There are a ton of expectations about motherhood seemingly coming from everywhere. We are spoon fed messages about what motherhood should be from family, friends, social media, and marketing campaigns. When we don’t live up to expectations about parenting sometimes we struggle with feelings of guilt.
Traditionally, mothers have been described as being heroic, selfless, available, hardworking, and balanced. The term “good mother” pressures women to conform to particular standards and ideals from which they are judged and judge themselves (Goodwin & Huppatz, 2010).
Standards include things like physical traits, behavior, and employment status. These ideals are outdated and cause harm. For example, mothers are often branded as being happy but in reality 1 in 7 mothers experience postpartum depression or anxiety. When there is a discrepancy between the view of the ideal and actual self this can create feelings of dissatisfaction or shame (Higgins, 1987).
Guilt and shame can result in negative self talk and spiral into depression. If you find that mom guilt is interfering with your day to day life, bring it up to your doctor.
False narratives about motherhood are so pervasive that mothers internalize stereotypes and have been shown to cast judgment on other mothers.
Iowa State University psychology professor Kelly Odenweller (2017) and several colleagues examined how stereotypes define the perception of mothers. What they found is that women judge each other fairly harshly depending on stereotypes.
Women who act warm and caring and avoid aggressive or highly competitive behaviors are liked more and are more likely to be accepted by their peers. Women who defy social stereotypes, however, are often disliked and likely to be met with resistance or even face discrimination from others (Melchiori, 2015).

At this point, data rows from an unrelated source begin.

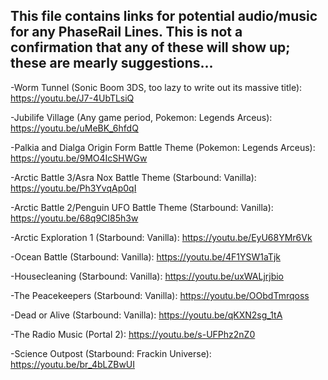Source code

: ## This file contains links for potential audio/music for any PhaseRail Lines. This is not a confirmation that any of these will show up; these are mearly suggestions...

-Worm Tunnel (Sonic Boom 3DS, too lazy to write out its massive title): https://youtu.be/J7-4UbTLsiQ

-Jubilife Village (Any game period, Pokemon: Legends Arceus): https://youtu.be/uMeBK_6hfdQ

-Palkia and Dialga Origin Form Battle Theme (Pokemon: Legends Arceus): https://youtu.be/9MO4IcSHWGw

-Arctic Battle 3/Asra Nox Battle Theme (Starbound: Vanilla): https://youtu.be/Ph3YvqAp0qI

-Arctic Battle 2/Penguin UFO Battle Theme (Starbound: Vanilla): https://youtu.be/68q9CI85h3w

-Arctic Exploration 1 (Starbound: Vanilla): https://youtu.be/EyU68YMr6Vk

-Ocean Battle (Starbound: Vanilla): https://youtu.be/4F1YSW1aTjk

-Housecleaning (Starbound: Vanilla): https://youtu.be/uxWALjrjbio

-The Peacekeepers (Starbound: Vanilla): https://youtu.be/OObdTmrqoss

-Dead or Alive (Starbound: Vanilla): https://youtu.be/qKXN2sg_1tA

-The Radio Music (Portal 2): https://youtu.be/s-UFPhz2nZ0

-Science Outpost (Starbound: Frackin Universe): https://youtu.be/br_4bLZBwUI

Things you may be anxious about
- Your own personal experiences – It can be overwhelming attempting to overcome trauma, live up to familial expectations or the opposite, improve on your parents shortcomings
- Judgment from outsiders – unsolicited advice is the bane of my existence. People often mean well, but it doesn’t feel like it. Sometimes a recommendation of what you “should be doing” adds to a deeper anxiety.
- Asking for help – help may seem as an indication of failure, which it totally isn’t. Everyone needs help from time to time and what better way than asking from your community.
Things you may feel guilty about
- Thinking your kids are annoying
- Wanting some time to yourself
- Letting your kids have screen time
- Work interfering with family events
Motherhood brings with it a host of complicated feelings. Parenting stress can feel overwhelming. It can be hard to give yourself grace and let go of expectations.
Mom guilt can lead to chronic stress which can impact your body and mind. It increases the risk for chronic disease and influences behaviors that affect health. Diet, sleep habits, and drug use are all behaviors that are negatively affected by stress.
Chronic diseases linked to stress
- High blood pressure
- Heart disease
- Irritable Bowel Syndrome
- Indigestion
- Immune system disorders
- Anxiety and depression
- Obesity
How to break free from mom guilt
Give yourself permission to care for yourself. Self care can include taking time out for yourself, engaging in pleasurable activities, delegating child care, taking care of your physical emotional health, sleep, rest, and lowering expectations associated with parenting.
Try to avoid comparing yourself to others. It is hard in the age of social media to avoid comparing yourself to others. It is so easy for someone to show the highlights of parenting rather than the challenges. Remember that we often don’t see the full story.
Reach out to your community. Sometimes parenthood feels lonely. It helps to know that you are not alone, your experiences are shared, and normal.
Focus on small victories. When things aren’t going well it can be helpful to remember all the times that things worked out. Try to remember what went right, what you were able to achieve. This can help shift your focus.
It can be hard to give yourself permission to take time away from children but remember, taking time for yourself is best for them too. Lets work on letting go of that guilt so that we can be the best version of ourselves.